If you were having people over for dinner and you were drinking some good Napa Cab, you would want to put former 49ers head coach Jim Harbaugh at the head of the table.

If you were having people over for dinner and you were drinking some good Napa Cab, you would want to put former 49ers head coach Jim Harbaugh at the head of the table. Harbaugh is the life of the party.

Bill Walsh would sit at the other end of the table -- the quiet end.

George Seifert and Mike Holmgren each sit at the middle of the table.

Steve Mariucci would sit at the children's table.

Kyle Shanahan and Robert Saleh also would join Mariucci at the children's table because they're on timeout for blowing the Super Bowl. It's like someone passed them the gravy boat and they spilled it all over the table cloth. They need to show they're capable of eating their food without making a mess before they're invited back to the grownup's table.

Chip Kelly doesn't get a seat at the table -- he's not invited to the dinner. He lost 13 games in a row, tied for a franchise record, so he's the valet. He's the guy you give $10 instead of $5 because he half-jogged to your car and didn't merely walk.

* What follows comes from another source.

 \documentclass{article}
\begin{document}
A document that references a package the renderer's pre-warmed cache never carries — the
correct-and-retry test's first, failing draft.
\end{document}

Jim Tomsula also doesn't get a seat at the table, either -- he's in the kitchen browning sausages and cooking spaghetti sauce. And Harbaugh refuses to eat the food Tomsula cooks because he thinks it's poisoned.

Mike Nolan is the maitre d'. He's dressed impeccably in a tailored suit with pinstripes and a napkin in his front pocket and cufflinks and shiny shoes. And he walks you to the table and gives you the menu and then walks away. He doesn't get listen to the conversation.

But I do, because I'm at the table next to Bill Walsh, because it's my house and I said so.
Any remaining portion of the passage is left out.